Generate error, OperationError: Device lost during onSubmittedWorkDone (do not use this error for recovery - it is NOT guaranteed to happen on device loss)
Thank you for this project.
I'm using Linux and Chrome:
$ uname -a
Linux msi 6.1.80-1-MANJARO #1 SMP PREEMPT_DYNAMIC Fri Mar 1 18:09:53 UTC 2024 x86_64 GNU/Linux
$ google-chrome-stable --version
Google Chrome 124.0.6367.118
However, the demo website got this error:
Generate error, OperationError: Device lost during onSubmittedWorkDone (do not use this error for recovery - it is NOT guaranteed to happen on device loss)
Thanks for reporting the issue. Device lost is usually due to not having enough memory; perhaps you can try smaller models like Gemma-2B.
You can check out the field vram_required_MB in webllm.prebuiltAppConfig: https://github.com/mlc-ai/web-llm/blob/main/src/config.ts#L251. Llama-3B-q4f32-1k requires ~5GB which may exceed the limit of RTX 3050 Ti.
Thank you very much for your help.

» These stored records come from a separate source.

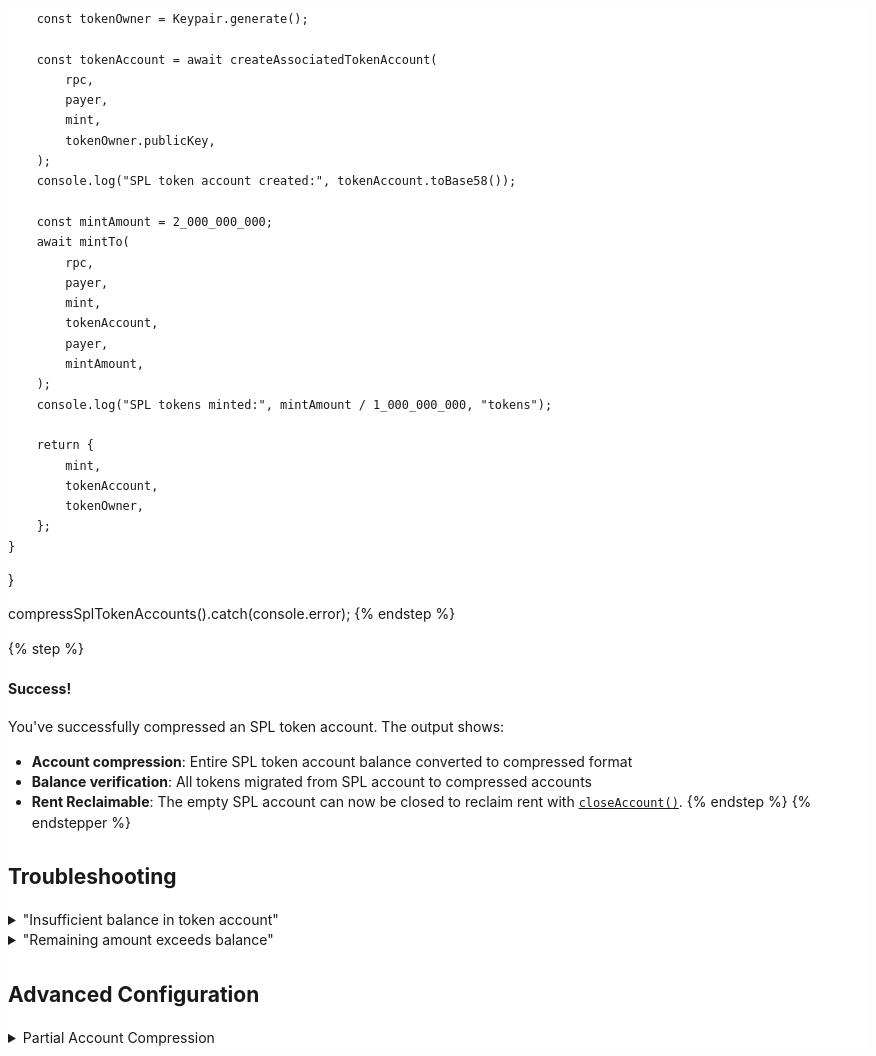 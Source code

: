         const tokenOwner = Keypair.generate();
        
        const tokenAccount = await createAssociatedTokenAccount(
            rpc,
            payer,
            mint,
            tokenOwner.publicKey,
        );
        console.log("SPL token account created:", tokenAccount.toBase58());

        const mintAmount = 2_000_000_000;
        await mintTo(
            rpc,
            payer,
            mint,
            tokenAccount,
            payer,
            mintAmount,
        );
        console.log("SPL tokens minted:", mintAmount / 1_000_000_000, "tokens");

        return {
            mint,
            tokenAccount,
            tokenOwner,
        };
    }
}

compressSplTokenAccounts().catch(console.error);
</code></pre>
{% endstep %}

{% step %}
#### Success!

You've successfully compressed an SPL token account. The output shows:

* **Account compression**: Entire SPL token account balance converted to compressed format
* **Balance verification**: All tokens migrated from SPL account to compressed accounts
* **Rent Reclaimable**: The empty SPL account can now be closed to reclaim rent with [`closeAccount()`](https://solana.com/developers/cookbook/tokens/close-token-accounts).
{% endstep %}
{% endstepper %}

## Troubleshooting

<details><summary>"Insufficient balance in token account"</summary></details>

<details><summary>"Remaining amount exceeds balance"</summary></details>

## Advanced Configuration

<details><summary>Partial Account Compression</summary></details>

Following your guidance resolved the problem.
Here's my experience with the Llama-3-8B-q4f32-1k 5GB model on my MSI Katana GF66 12UD laptop. It's set up with dual-boot Windows and Linux operating systems. The laptop features two video cards, and both drivers are correctly installed. The computer is equiped with 32G RAM.
| OS | Intel iGPU (ADL GT2 16GB shared RAM) | Nvidia dGPU (RTX 3050 Ti Laptop 4GB vRAM) |
|---|---|---|
| Windows | Load the 5GB model to RAM. Shader-f16 is supported. faster than dGPU. Models can run | Load 4GB to vRAM, and the shared RAM was not increasing. Shader-f16 is supported. Models can run but very slow |
| Linux | Load the 5GB model to RAM. Shader-f16 is supported. Models can run | Load the model to vRAM until 4GB, then the dGPU vRAM memory usage drop to 0 and throw the above error. Shader-f16 is NOT supported so Gemma-2B can't run. I haven't found any model can run on dGPU from Linux, so I've to switch to iGPU on Linux but the speed is acceptable |